Work order:
After the line containing "其中 \(\psi\) 表示双伽马函数（digamma function）", copy nothing more; up to and including it, copy every line of the listing exactly from the first, leaving out the pictures.

▼

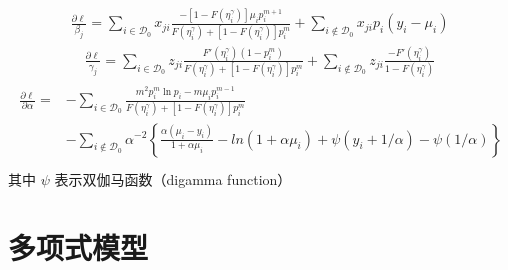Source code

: \documentclass[letterpaper,10pt,english]{sphinxmanual}
\begin{document}
\begin{equation}\label{equation:零计数问题/content:零计数问题/content:6}
\begin{split}\frac{\partial \ell}{\beta_j} =
\sum_{ i \in \mathcal{D}_0 } x_{ji}
\frac{-[ 1- F(\eta^{\gamma}_i)] \mu_i p_i^{m+1}}
{F(\eta^{\gamma}_i) + [ 1- F(\eta^{\gamma}_i)] p_i^m}
+ \sum_{ i \notin \mathcal{D}_0 }
x_{ji}p_i(y_i-\mu_i)\end{split}
\end{equation}\begin{equation}\label{equation:零计数问题/content:零计数问题/content:7}
\begin{split}\frac{\partial \ell}{\gamma_j} =
\sum_{ i \in \mathcal{D}_0 } z_{ji}
\frac{F'(\eta^{\gamma}_i)(1-p_i^m)}
{F(\eta^{\gamma}_i)+[ 1- F(\eta^{\gamma}_i)]p_i^m}
+ \sum_{ i \notin \mathcal{D}_0 } z_{ji}
\frac{-F'(\eta^{\gamma}_i)}{1-F(\eta^{\gamma}_i)}\end{split}
\end{equation}\begin{align}\label{equation:零计数问题/content:零计数问题/content:8}\!\begin{aligned}
\frac{\partial \ell}{\partial \alpha} = &-
\sum_{ i \in \mathcal{D}_0 }
\frac{m^2p_i^m \ln p_i -m\mu_i p_i^{m-1}}
{F(\eta^{\gamma}_i) + [1-F(\eta^{\gamma}_i)] p_i^m}\\
&- \sum_{ i \notin \mathcal{D}_0 } \alpha^{-2}
\left \{
\frac{\alpha(\mu_i-y_i)}{1+\alpha \mu_i}
-ln(1+\alpha \mu_i)
+ \psi(y_i + 1/\alpha) - \psi(1/\alpha)
\right \}\\
\end{aligned}\end{align}
其中 \(\psi\) 表示双伽马函数（digamma function）


\chapter{多项式模型}
\label{\detokenize{_u65e0_u5e8f_u79bb_u6563_u6a21_u578b/content:id1}}\label{\detokenize{_u65e0_u5e8f_u79bb_u6563_u6a21_u578b/content::doc}}


\end{document}
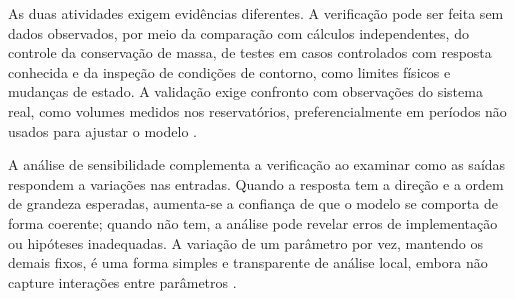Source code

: As duas atividades exigem evidências diferentes. A verificação pode ser feita sem dados observados, por meio da comparação com cálculos independentes, do controle da conservação de massa, de testes em casos controlados com resposta conhecida e da inspeção de condições de contorno, como limites físicos e mudanças de estado. A validação exige confronto com observações do sistema real, como volumes medidos nos reservatórios, preferencialmente em períodos não usados para ajustar o modelo \cite{refsgaardHenriksen2004}.

A análise de sensibilidade complementa a verificação ao examinar como as saídas respondem a variações nas entradas. Quando a resposta tem a direção e a ordem de grandeza esperadas, aumenta-se a confiança de que o modelo se comporta de forma coerente; quando não tem, a análise pode revelar erros de implementação ou hipóteses inadequadas. A variação de um parâmetro por vez, mantendo os demais fixos, é uma forma simples e transparente de análise local, embora não capture interações entre parâmetros \cite{pianosi2016}.
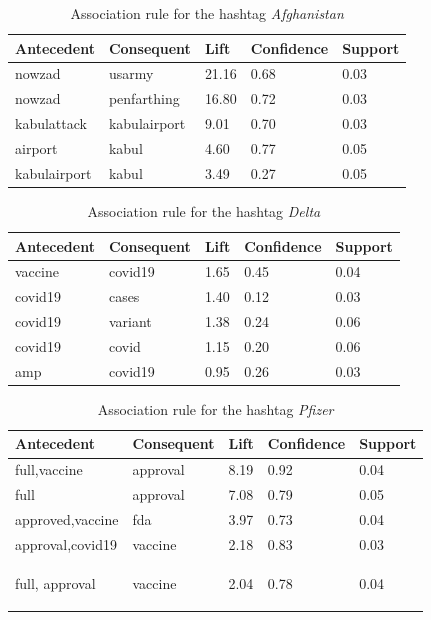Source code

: \documentclass[12pt,%
               a4paper,%
               oneside,openany,%
               titlepage,%
               headinclude,footinclude,%
               BCOR5mm,%
               cleardoublepage=empty,%
               tablecaptionabove,%
               floatperchapter,
               ]{scrreprt}                 %
\begin{document}
\begin{table}[]
\caption{Association rule for the hashtag \textit{Afghanistan}}
\begin{tabular}{l|l|l|l|l}
\textbf{Antecedent} & \textbf{Consequent}  & \textbf{Lift} & \textbf{Confidence} & \textbf{Support}\\ \hline
nowzad       & usarmy       & 21.16 & 0.68       & 0.03    \\ \hline
nowzad       & penfarthing  & 16.80 & 0.72       & 0.03    \\ \hline
kabulattack  & kabulairport & 9.01  & 0.70       & 0.03    \\ \hline
airport      & kabul        & 4.60  & 0.77       & 0.05    \\ \hline
kabulairport & kabul        & 3.49  & 0.27       & 0.05
\label{ASS_Afghanistan}
\end{tabular}
\end{table}

\begin{table}[]
\caption{Association rule for the hashtag \textit{Delta}}
\begin{tabular}{l|l|l|l|l}
\textbf{Antecedent} & \textbf{Consequent}  & \textbf{Lift} & \textbf{Confidence} & \textbf{Support }\\ \hline
vaccine    & covid19    & 1.65 & 0.45       & 0.04    \\ \hline
covid19    & cases      & 1.40 & 0.12       & 0.03    \\ \hline
covid19    & variant    & 1.38 & 0.24       & 0.06    \\ \hline
covid19    & covid      & 1.15 & 0.20       & 0.06    \\ \hline
amp        & covid19    & 0.95 & 0.26       & 0.03
\label{ASS_Delta}
\end{tabular}
\end{table}


\begin{table}[]
\caption{Association rule for the hashtag \textit{Pfizer}}
\begin{tabular}{l|l|l|l|l}
\textbf{Antecedent} & \textbf{Consequent}  & \textbf{Lift} & \textbf{Confidence} & \textbf{Support}\\ \hline
full,vaccine     & approval   & 8.19 & 0.92       & 0.04    \\ \hline
full             & approval   & 7.08 & 0.79       & 0.05    \\ \hline
approved,vaccine & fda        & 3.97 & 0.73       & 0.04    \\ \hline
approval,covid19 & vaccine    & 2.18 & 0.83       & 0.03    \\ \hline
full, approval   & vaccine    & 2.04 & 0.78       & 0.04

\label{ASS_Pfizer}
\end{tabular}
\end{table}
\end{document}
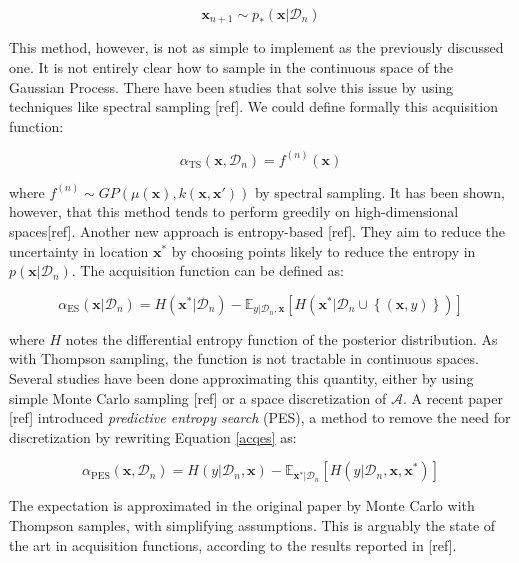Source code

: \documentclass[10pt,a4paper,twoside]{book}
\begin{document}
\begin{equation}
\boldsymbol{x}_{n+1} \sim p_{*}(\boldsymbol{x}|\mathcal{D}_n)
\end{equation}

This method, however, is not as simple to implement as the previously discussed one. It is not entirely clear how to sample in the continuous space of the Gaussian Process. There have been studies that solve this issue by using techniques like spectral sampling [ref]. We could define formally this acquisition function:

\begin{equation}
\alpha_{\mathrm{TS}}(\boldsymbol{x}, \mathcal{D}_n) = f^{(n)}(\boldsymbol{x})
\end{equation}

where $f^{(n)} \sim GP\left(\mu(\boldsymbol{x}), k(\boldsymbol{x}, \boldsymbol{x'})\right)$ by spectral sampling. It has been shown, however, that this method tends to perform greedily on high-dimensional spaces[ref]. Another new approach is entropy-based [ref]. They aim to reduce the uncertainty in location $\boldsymbol{x}^{*}$ by choosing points likely to reduce the entropy in $p(\boldsymbol{x}|\mathcal{D}_n)$. The acquisition function can be defined as:

\begin{equation}
\label{acqes}
\alpha_{\mathrm{ES}}(\boldsymbol{x}|\mathcal{D}_n) = H(\boldsymbol{x}^*|\mathcal{D}_n) - \mathbb{E}_{y|\mathcal{D}_n, \boldsymbol{x}}\left[ H(\boldsymbol{x}^*|\mathcal{D}_n \cup \left\lbrace (\boldsymbol{x}, y) \right\rbrace) \right]
\end{equation}

where $H$ notes the differential entropy function of the posterior distribution. As with Thompson sampling, the function is not tractable in continuous spaces. Several studies have been done approximating this quantity, either by using simple Monte Carlo sampling [ref] or a space discretization of $\mathcal{A}$. A recent paper [ref] introduced \textit{predictive entropy search} (PES), a method to remove the need for discretization by rewriting Equation \ref{acqes} as:

\begin{equation}
\alpha_{\mathrm{PES}}(\boldsymbol{x}, \mathcal{D}_n) = H(y|\mathcal{D}_n, \boldsymbol{x}) - \mathbb{E}_{\boldsymbol{x}^*|\mathcal{D}_n}\left[ H(y |\mathcal{D}_n, \boldsymbol{x}, \boldsymbol{x}^*)  \right]
\end{equation}

The expectation is approximated in the original paper by Monte Carlo with Thompson samples, with simplifying assumptions. This is arguably the state of the art in acquisition functions, according to the results reported in [ref].\\
\end{document}
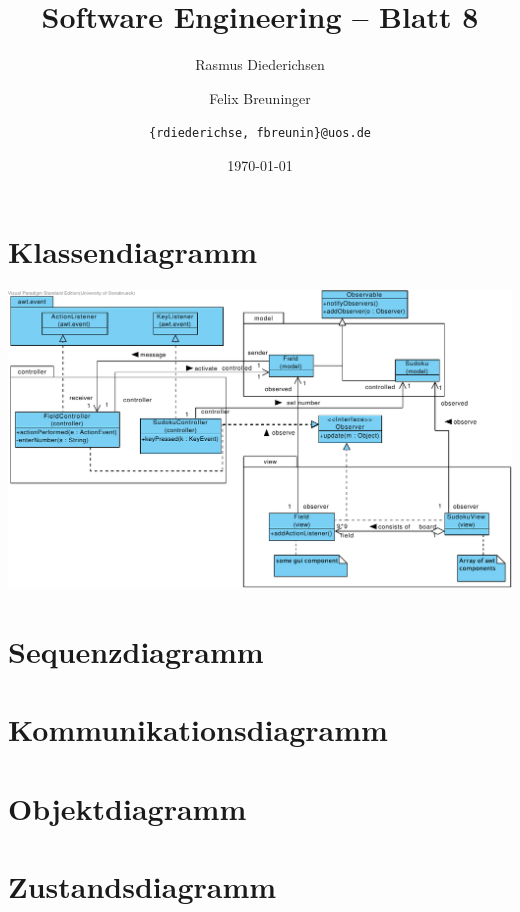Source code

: \documentclass{scrartcl}
\title{\rmfamily Software Engineering -- Blatt 8}
\author{Rasmus Diederichsen \and Felix Breuninger\and 
   \texttt{\{rdiederichse, fbreunin\}@uos.de}
}
\date{\today}
\begin{document}
\selectfont
\maketitle

\section{Klassendiagramm}

\includegraphics[width=\linewidth]{aufg1-crop.pdf}

\section{Sequenzdiagramm}

\section{Kommunikationsdiagramm}

\section{Objektdiagramm}

\section{Zustandsdiagramm}
\end{document}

▲

Completed exercise:
Source code

: \documentclass[letterpaper,10pt,english]{sphinxmanual}
\begin{document}
\begin{equation}\label{equation:零计数问题/content:零计数问题/content:6}
\begin{split}\frac{\partial \ell}{\beta_j} =
\sum_{ i \in \mathcal{D}_0 } x_{ji}
\frac{-[ 1- F(\eta^{\gamma}_i)] \mu_i p_i^{m+1}}
{F(\eta^{\gamma}_i) + [ 1- F(\eta^{\gamma}_i)] p_i^m}
+ \sum_{ i \notin \mathcal{D}_0 }
x_{ji}p_i(y_i-\mu_i)\end{split}
\end{equation}\begin{equation}\label{equation:零计数问题/content:零计数问题/content:7}
\begin{split}\frac{\partial \ell}{\gamma_j} =
\sum_{ i \in \mathcal{D}_0 } z_{ji}
\frac{F'(\eta^{\gamma}_i)(1-p_i^m)}
{F(\eta^{\gamma}_i)+[ 1- F(\eta^{\gamma}_i)]p_i^m}
+ \sum_{ i \notin \mathcal{D}_0 } z_{ji}
\frac{-F'(\eta^{\gamma}_i)}{1-F(\eta^{\gamma}_i)}\end{split}
\end{equation}\begin{align}\label{equation:零计数问题/content:零计数问题/content:8}\!\begin{aligned}
\frac{\partial \ell}{\partial \alpha} = &-
\sum_{ i \in \mathcal{D}_0 }
\frac{m^2p_i^m \ln p_i -m\mu_i p_i^{m-1}}
{F(\eta^{\gamma}_i) + [1-F(\eta^{\gamma}_i)] p_i^m}\\
&- \sum_{ i \notin \mathcal{D}_0 } \alpha^{-2}
\left \{
\frac{\alpha(\mu_i-y_i)}{1+\alpha \mu_i}
-ln(1+\alpha \mu_i)
+ \psi(y_i + 1/\alpha) - \psi(1/\alpha)
\right \}\\
\end{aligned}\end{align}
其中 \(\psi\) 表示双伽马函数（digamma function）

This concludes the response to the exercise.